Will you output all of the data below exactly, omitting the images?

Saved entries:

○ ○ ○ ○ ○

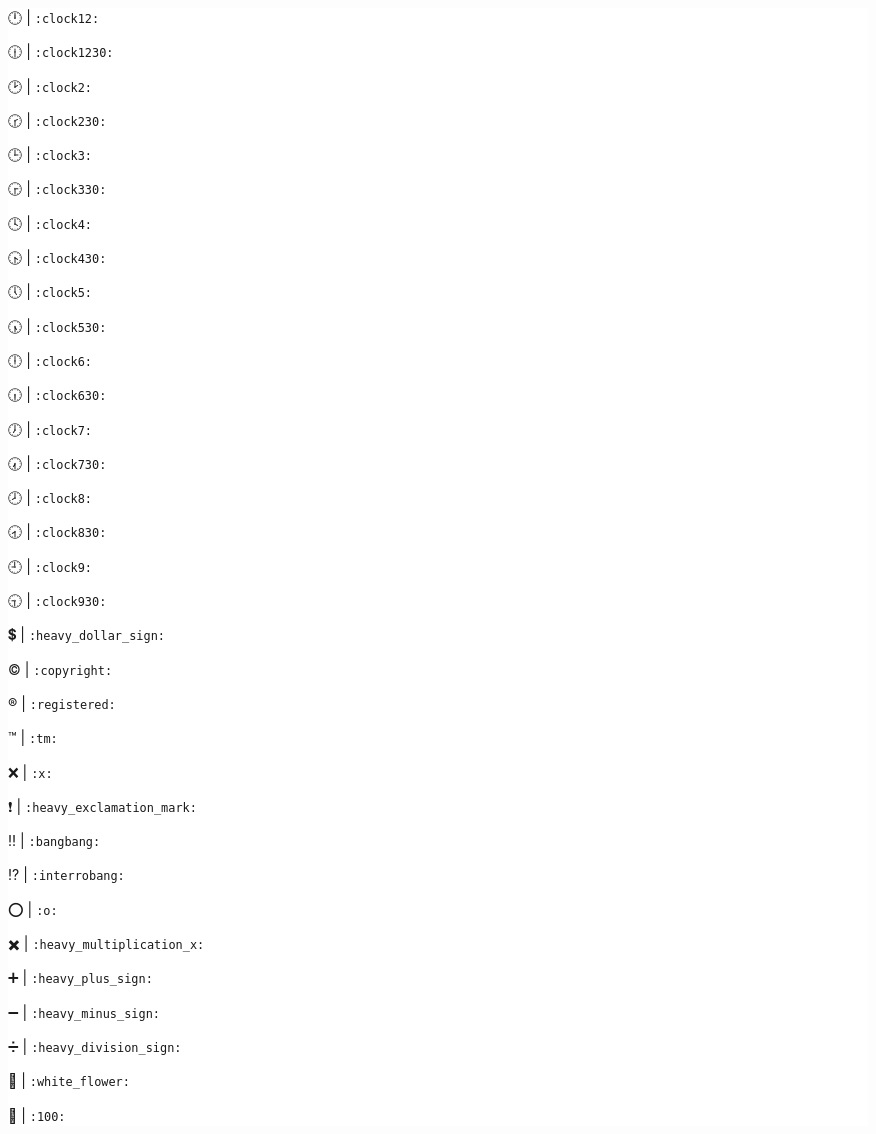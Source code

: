 :clock12: | `:clock12:`

:clock1230: | `:clock1230:`

:clock2: | `:clock2:`

:clock230: | `:clock230:`

:clock3: | `:clock3:`

:clock330: | `:clock330:`

:clock4: | `:clock4:`

:clock430: | `:clock430:`

:clock5: | `:clock5:`

:clock530: | `:clock530:`

:clock6: | `:clock6:`

:clock630: | `:clock630:`

:clock7: | `:clock7:`

:clock730: | `:clock730:`

:clock8: | `:clock8:`

:clock830: | `:clock830:`

:clock9: | `:clock9:`

:clock930: | `:clock930:`

:heavy_dollar_sign: | `:heavy_dollar_sign:`

:copyright: | `:copyright:`

:registered: | `:registered:`

:tm: | `:tm:`

:x: | `:x:`

:heavy_exclamation_mark: | `:heavy_exclamation_mark:`

:bangbang: | `:bangbang:`

:interrobang: | `:interrobang:`

:o: | `:o:`

:heavy_multiplication_x: | `:heavy_multiplication_x:`

:heavy_plus_sign: | `:heavy_plus_sign:`

:heavy_minus_sign: | `:heavy_minus_sign:`

:heavy_division_sign: | `:heavy_division_sign:`

:white_flower: | `:white_flower:`

:100: | `:100:`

○ ○ ○ ○ ○

* _SOLUTION FOR THIS PROBLEM_:
Source code

: :clock12: | `:clock12:`

:clock1230: | `:clock1230:`

:clock2: | `:clock2:`

:clock230: | `:clock230:`

:clock3: | `:clock3:`

:clock330: | `:clock330:`

:clock4: | `:clock4:`

:clock430: | `:clock430:`

:clock5: | `:clock5:`

:clock530: | `:clock530:`

:clock6: | `:clock6:`

:clock630: | `:clock630:`

:clock7: | `:clock7:`

:clock730: | `:clock730:`

:clock8: | `:clock8:`

:clock830: | `:clock830:`

:clock9: | `:clock9:`

:clock930: | `:clock930:`

:heavy_dollar_sign: | `:heavy_dollar_sign:`

:copyright: | `:copyright:`

:registered: | `:registered:`

:tm: | `:tm:`

:x: | `:x:`

:heavy_exclamation_mark: | `:heavy_exclamation_mark:`

:bangbang: | `:bangbang:`

:interrobang: | `:interrobang:`

:o: | `:o:`

:heavy_multiplication_x: | `:heavy_multiplication_x:`

:heavy_plus_sign: | `:heavy_plus_sign:`

:heavy_minus_sign: | `:heavy_minus_sign:`

:heavy_division_sign: | `:heavy_division_sign:`

:white_flower: | `:white_flower:`

:100: | `:100:`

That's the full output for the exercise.